QA Tester

As QA Tester, you’re responsible for checking the finished product is actually accessible. This means running automated tests, manually checking the pages against the WCAG criteria, and testing usability with assistive technology.

We have published detailed guidance on how to do accessibility testing.

Things to consider as a Quality Assurance Tester

Automated accessibility testing

When doing automated accessibility testing, you can either run browser plugins against each page or you can build the tools into your acceptance tests.

They will very quickly help you identify common fails. The will not find everything, we know they will actually find less than 50% of all known issues, but they will give you a good foundation to start your manual testing from. Read more about the limitations of automated accessibility testing tools.

We have published guidance on:

Manual accessibility testing

Automated accessibility testing is good to find obvious errors, but it won’t find everything. So you need to make sure you manually check each page before it is signed off as done.

These manual checks need to cover all 50 of the WCAG 2.1 AA criteria.

You can use a browser plugin called Accessibility Insights by Microsoft to do an accessibility assessment. It will guide you through the process and generate a HTML report at the end.

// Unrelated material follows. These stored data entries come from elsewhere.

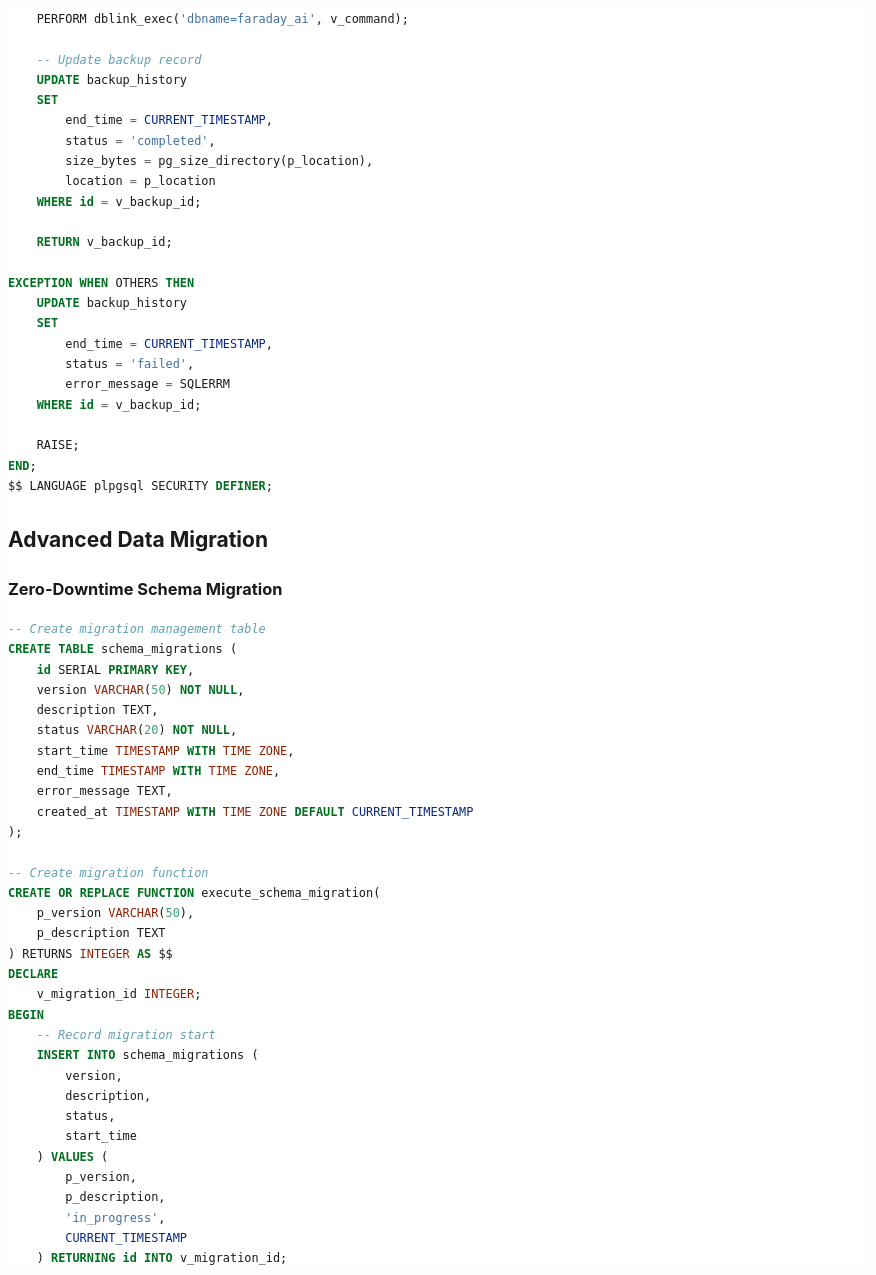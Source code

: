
 ```sql
    PERFORM dblink_exec('dbname=faraday_ai', v_command);
    
    -- Update backup record
    UPDATE backup_history
    SET 
        end_time = CURRENT_TIMESTAMP,
        status = 'completed',
        size_bytes = pg_size_directory(p_location),
        location = p_location
    WHERE id = v_backup_id;
    
    RETURN v_backup_id;
    
EXCEPTION WHEN OTHERS THEN
    UPDATE backup_history
    SET 
        end_time = CURRENT_TIMESTAMP,
        status = 'failed',
        error_message = SQLERRM
    WHERE id = v_backup_id;
    
    RAISE;
END;
$$ LANGUAGE plpgsql SECURITY DEFINER;
```

## Advanced Data Migration

### Zero-Downtime Schema Migration
```sql
-- Create migration management table
CREATE TABLE schema_migrations (
    id SERIAL PRIMARY KEY,
    version VARCHAR(50) NOT NULL,
    description TEXT,
    status VARCHAR(20) NOT NULL,
    start_time TIMESTAMP WITH TIME ZONE,
    end_time TIMESTAMP WITH TIME ZONE,
    error_message TEXT,
    created_at TIMESTAMP WITH TIME ZONE DEFAULT CURRENT_TIMESTAMP
);

-- Create migration function
CREATE OR REPLACE FUNCTION execute_schema_migration(
    p_version VARCHAR(50),
    p_description TEXT
) RETURNS INTEGER AS $$
DECLARE
    v_migration_id INTEGER;
BEGIN
    -- Record migration start
    INSERT INTO schema_migrations (
        version,
        description,
        status,
        start_time
    ) VALUES (
        p_version,
        p_description,
        'in_progress',
        CURRENT_TIMESTAMP
    ) RETURNING id INTO v_migration_id;
```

We have published guidance on manual testing using tools.

Assistive technology testing

Each page needs to be tested with assistive technology devices. These are tools such as screen readers, voice controllers and screen magnifiers.

We have published guidance on:

Definition of done

We can’t deploy code which is not accessible, otherwise we are breaking the law. So if it’s not accessible it’s not done. As part of your definition of done, the service should be checked for accessibility using both automated and manual tests.

An example of accessibility considerations in a definition of done:

  • Automated accessibility tests passing in the acceptance tests
  • Manual accessibility tests passed using Accessibility Insights
  • Manually checked usability using a screen reader
  • Manually checked usability using a screen magnifier
  • Manually checked usability using speech recognition
  • Accessibility statement updated

Recording testing evidence

It is important to keep evidence of all your accessibility testing. This means at any point you have an understanding of how accessible your service is. It also means you know when you are ready for a full audit, it is unlikely you will find any major issues when doing so.